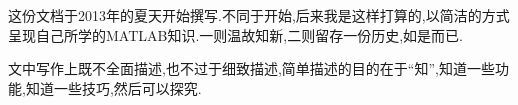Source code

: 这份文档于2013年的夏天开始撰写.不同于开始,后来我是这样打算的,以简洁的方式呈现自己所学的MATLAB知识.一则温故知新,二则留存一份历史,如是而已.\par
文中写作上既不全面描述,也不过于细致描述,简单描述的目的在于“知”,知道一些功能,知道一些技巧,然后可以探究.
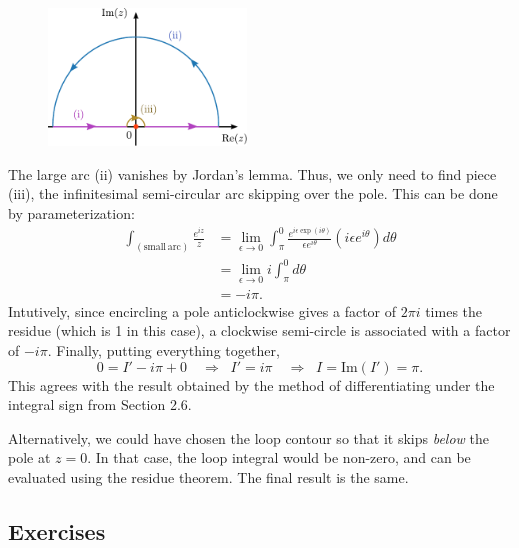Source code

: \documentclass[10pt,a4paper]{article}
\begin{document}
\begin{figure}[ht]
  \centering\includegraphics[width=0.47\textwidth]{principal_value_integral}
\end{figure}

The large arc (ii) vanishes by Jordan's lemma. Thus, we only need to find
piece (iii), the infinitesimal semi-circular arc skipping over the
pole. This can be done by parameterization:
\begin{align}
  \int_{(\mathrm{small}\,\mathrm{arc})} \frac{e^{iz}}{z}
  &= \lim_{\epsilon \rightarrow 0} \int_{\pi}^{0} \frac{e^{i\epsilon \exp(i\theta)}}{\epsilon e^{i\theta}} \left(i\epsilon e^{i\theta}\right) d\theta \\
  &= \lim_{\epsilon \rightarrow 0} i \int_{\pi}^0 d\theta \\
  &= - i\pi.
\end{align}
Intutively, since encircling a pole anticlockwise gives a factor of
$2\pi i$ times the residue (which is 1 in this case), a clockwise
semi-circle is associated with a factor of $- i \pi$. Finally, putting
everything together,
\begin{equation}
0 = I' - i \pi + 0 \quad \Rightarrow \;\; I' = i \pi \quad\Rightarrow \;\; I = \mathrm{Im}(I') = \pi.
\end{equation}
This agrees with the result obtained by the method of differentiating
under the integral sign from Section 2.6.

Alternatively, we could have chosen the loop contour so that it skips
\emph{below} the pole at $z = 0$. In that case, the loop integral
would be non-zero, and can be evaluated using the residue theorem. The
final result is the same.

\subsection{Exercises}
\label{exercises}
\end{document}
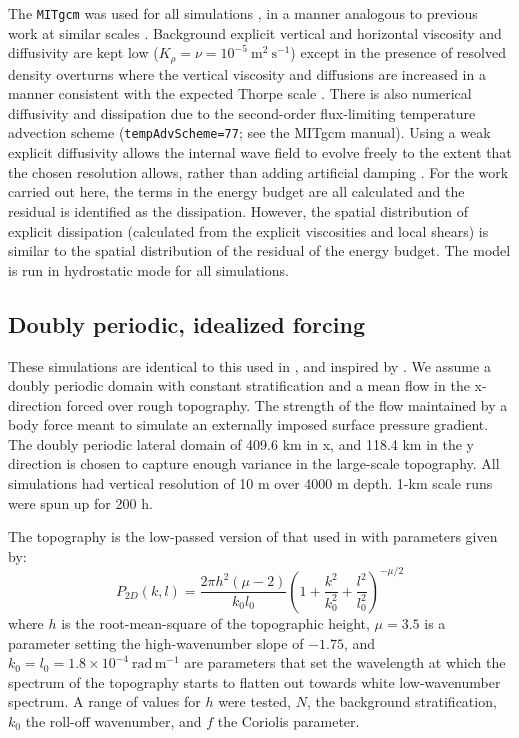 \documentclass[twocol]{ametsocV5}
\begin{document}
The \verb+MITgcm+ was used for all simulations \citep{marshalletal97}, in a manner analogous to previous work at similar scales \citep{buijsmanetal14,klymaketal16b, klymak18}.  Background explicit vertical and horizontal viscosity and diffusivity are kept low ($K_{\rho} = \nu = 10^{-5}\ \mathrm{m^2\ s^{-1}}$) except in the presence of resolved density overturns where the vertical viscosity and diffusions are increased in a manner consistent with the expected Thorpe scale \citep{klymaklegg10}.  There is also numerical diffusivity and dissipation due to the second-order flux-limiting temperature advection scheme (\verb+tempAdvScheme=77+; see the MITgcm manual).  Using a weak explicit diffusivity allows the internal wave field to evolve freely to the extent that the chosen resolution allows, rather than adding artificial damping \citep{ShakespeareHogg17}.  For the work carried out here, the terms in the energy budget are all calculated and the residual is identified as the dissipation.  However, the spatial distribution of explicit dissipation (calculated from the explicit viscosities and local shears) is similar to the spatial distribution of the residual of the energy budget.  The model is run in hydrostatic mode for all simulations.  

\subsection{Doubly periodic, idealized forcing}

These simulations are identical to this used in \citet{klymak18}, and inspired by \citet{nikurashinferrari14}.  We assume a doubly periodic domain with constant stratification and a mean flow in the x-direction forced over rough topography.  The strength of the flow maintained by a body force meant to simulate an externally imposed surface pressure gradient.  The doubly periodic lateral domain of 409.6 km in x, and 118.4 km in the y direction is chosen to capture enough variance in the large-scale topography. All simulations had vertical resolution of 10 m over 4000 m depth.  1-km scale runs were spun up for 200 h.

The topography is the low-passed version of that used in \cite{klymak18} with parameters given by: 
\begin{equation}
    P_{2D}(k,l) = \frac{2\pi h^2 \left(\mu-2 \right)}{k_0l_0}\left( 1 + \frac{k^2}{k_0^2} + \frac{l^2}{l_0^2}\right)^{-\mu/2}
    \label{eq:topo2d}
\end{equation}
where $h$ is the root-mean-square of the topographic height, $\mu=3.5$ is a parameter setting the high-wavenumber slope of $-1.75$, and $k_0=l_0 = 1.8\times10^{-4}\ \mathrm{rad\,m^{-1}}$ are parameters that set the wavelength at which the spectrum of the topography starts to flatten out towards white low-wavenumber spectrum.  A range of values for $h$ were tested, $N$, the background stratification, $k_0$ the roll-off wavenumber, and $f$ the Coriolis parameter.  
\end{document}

==========

#### [The task]
Copy the material verbatim. The pictures are not part of the copy.

#### [Exercise answer]
Source code

: 这份文档于2013年的夏天开始撰写.不同于开始,后来我是这样打算的,以简洁的方式呈现自己所学的MATLAB知识.一则温故知新,二则留存一份历史,如是而已.\par
文中写作上既不全面描述,也不过于细致描述,简单描述的目的在于“知”,知道一些功能,知道一些技巧,然后可以探究.
Source code

: \documentclass[10pt,a4paper]{article}
\begin{document}
\begin{figure}[ht]
  \centering\includegraphics[width=0.47\textwidth]{principal_value_integral}
\end{figure}

The large arc (ii) vanishes by Jordan's lemma. Thus, we only need to find
piece (iii), the infinitesimal semi-circular arc skipping over the
pole. This can be done by parameterization:
\begin{align}
  \int_{(\mathrm{small}\,\mathrm{arc})} \frac{e^{iz}}{z}
  &= \lim_{\epsilon \rightarrow 0} \int_{\pi}^{0} \frac{e^{i\epsilon \exp(i\theta)}}{\epsilon e^{i\theta}} \left(i\epsilon e^{i\theta}\right) d\theta \\
  &= \lim_{\epsilon \rightarrow 0} i \int_{\pi}^0 d\theta \\
  &= - i\pi.
\end{align}
Intutively, since encircling a pole anticlockwise gives a factor of
$2\pi i$ times the residue (which is 1 in this case), a clockwise
semi-circle is associated with a factor of $- i \pi$. Finally, putting
everything together,
\begin{equation}
0 = I' - i \pi + 0 \quad \Rightarrow \;\; I' = i \pi \quad\Rightarrow \;\; I = \mathrm{Im}(I') = \pi.
\end{equation}
This agrees with the result obtained by the method of differentiating
under the integral sign from Section 2.6.

Alternatively, we could have chosen the loop contour so that it skips
\emph{below} the pole at $z = 0$. In that case, the loop integral
would be non-zero, and can be evaluated using the residue theorem. The
final result is the same.

\subsection{Exercises}
\label{exercises}
\end{document}
 \documentclass[twocol]{ametsocV5}
\begin{document}
The \verb+MITgcm+ was used for all simulations \citep{marshalletal97}, in a manner analogous to previous work at similar scales \citep{buijsmanetal14,klymaketal16b, klymak18}.  Background explicit vertical and horizontal viscosity and diffusivity are kept low ($K_{\rho} = \nu = 10^{-5}\ \mathrm{m^2\ s^{-1}}$) except in the presence of resolved density overturns where the vertical viscosity and diffusions are increased in a manner consistent with the expected Thorpe scale \citep{klymaklegg10}.  There is also numerical diffusivity and dissipation due to the second-order flux-limiting temperature advection scheme (\verb+tempAdvScheme=77+; see the MITgcm manual).  Using a weak explicit diffusivity allows the internal wave field to evolve freely to the extent that the chosen resolution allows, rather than adding artificial damping \citep{ShakespeareHogg17}.  For the work carried out here, the terms in the energy budget are all calculated and the residual is identified as the dissipation.  However, the spatial distribution of explicit dissipation (calculated from the explicit viscosities and local shears) is similar to the spatial distribution of the residual of the energy budget.  The model is run in hydrostatic mode for all simulations.  

\subsection{Doubly periodic, idealized forcing}

These simulations are identical to this used in \citet{klymak18}, and inspired by \citet{nikurashinferrari14}.  We assume a doubly periodic domain with constant stratification and a mean flow in the x-direction forced over rough topography.  The strength of the flow maintained by a body force meant to simulate an externally imposed surface pressure gradient.  The doubly periodic lateral domain of 409.6 km in x, and 118.4 km in the y direction is chosen to capture enough variance in the large-scale topography. All simulations had vertical resolution of 10 m over 4000 m depth.  1-km scale runs were spun up for 200 h.

The topography is the low-passed version of that used in \cite{klymak18} with parameters given by: 
\begin{equation}
    P_{2D}(k,l) = \frac{2\pi h^2 \left(\mu-2 \right)}{k_0l_0}\left( 1 + \frac{k^2}{k_0^2} + \frac{l^2}{l_0^2}\right)^{-\mu/2}
    \label{eq:topo2d}
\end{equation}
where $h$ is the root-mean-square of the topographic height, $\mu=3.5$ is a parameter setting the high-wavenumber slope of $-1.75$, and $k_0=l_0 = 1.8\times10^{-4}\ \mathrm{rad\,m^{-1}}$ are parameters that set the wavelength at which the spectrum of the topography starts to flatten out towards white low-wavenumber spectrum.  A range of values for $h$ were tested, $N$, the background stratification, $k_0$ the roll-off wavenumber, and $f$ the Coriolis parameter.  
\end{document}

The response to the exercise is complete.